Open gabrielreid opened 4 years ago
An idea that I had as a (hopefully) quite quick and easy way to resolve this would be to tag records with a "generation id" of the subscription that they were read based on.
This would involve using an AtomicLong
or something similar that would get incremented on each call of onPartitionsAssigned
on the internal ConsumerRebalanceListener
. Each incoming ConsumerRecord
could then be wrapped in a ConsumerRecordWithGenerationId
that contains the value of the AtomicLong
at the time the record was read.
The logic to filter out records from revoked partitions in SourceLogicBuffer
could then be updated to just filter based on the current generation id -- this would work for dropping records from revoked partitions, as well as dropping records from partitions that are still assigned but were read with a now-obsolete generation id.
I'd be happy to put together a PR for this, but would first like some feedback on the general approach that I'm proposing here (i.e. does this sound right, and are there any obvious problems with it?)
Hi @gabrielreid.

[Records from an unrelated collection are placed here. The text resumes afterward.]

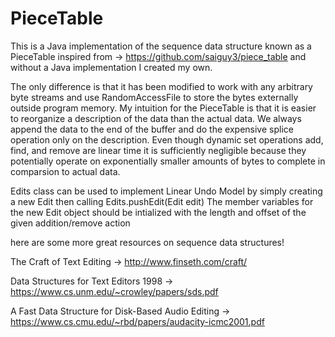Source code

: # PieceTable

This is a Java implementation of the sequence data structure known as a PieceTable
inspired from -> https://github.com/saiguy3/piece_table and without a Java implementation I created my own.

The only difference is that it has been modified to work with any arbitrary byte streams and use RandomAccessFile to store the bytes externally outside program memory. My intuition for the PieceTable is that it is easier to reorganize a description of the data than the actual data. We always append the data to the end
of the buffer and do the expensive splice operation only on the description. 
Even though dynamic set operations add, find, and remove are linear time it is sufficiently negligible because
they potentially operate on exponentially smaller amounts of bytes to complete in comparsion to actual data.

Edits class can be used to implement Linear Undo Model by simply creating a new Edit then calling Edits.pushEdit(Edit edit)
The member variables for the new Edit object should be intialized with the length and offset of the given addition/remove action


here are some more great resources on sequence data structures!

The Craft of Text Editing -> http://www.finseth.com/craft/

Data Structures for Text Editors 1998 -> https://www.cs.unm.edu/~crowley/papers/sds.pdf

A Fast Data Structure for Disk-Based Audio Editing -> https://www.cs.cmu.edu/~rbd/papers/audacity-icmc2001.pdf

Yes, this is a recurring issue for users that often comes up. As you mentioned, users can introduce an arbitrary number of asynchronous boundaries in their graph, which makes it very difficult to invalidate inflight messages for revoked partitions without a lot of extra intervention and book keeping. This has been partially tackled in our preliminary transactional support, but that's a more specific use case where we can make more assumptions and assign more caveats to how users construct their streams to achieve EoS guarantees.
I think your idea is worth exploring. Just so that I understand: this is only a solution to make invalidation of buffered messages more robust in the Source
, and not further downstream?
I think your idea is worth exploring. Just so that I understand: this is only a solution to make invalidation of buffered messages more robust in the
Source
, and not further downstream?
Yes, correct, I'm just talking about clearing the internally-buffered messages in the Source
.
Ok, I'm looking forward to seeing an implementation.
hi, is there any known workaround to this? like disable internal buffer? I'm batch processing big chunks of messages and pushing them to HDFS and getting loads of duplicates when re-balance happens.
The issue is that in-flight messages can't be invalidated once they leave Alpakka Kafka stages in the graph. Due to the asynchronous nature of akka streams, it's possible that there are some messages from revoked partitions downstream of the consumer. In transactional streams we expect a consume, transform, produce workflow, so even though messages are processed by non-Alpakka Kafka stages, they eventually reach the producer where messages can be invalidated.
There are ways tackle this issue, but it would require something like what @gabrielreid proposed initially in this issue as well as some user cooperation to filter out in-flight messages in downstream stages.
Has anyone found any feasible workaround for this? We've a processing pipeline which aggressively scales along with bursts of data we receive in Kafka. As a result of this lot of partitions are revoked and reassigned frequently. We are seeing tons of duplicates and it's causing a lot of problems for us.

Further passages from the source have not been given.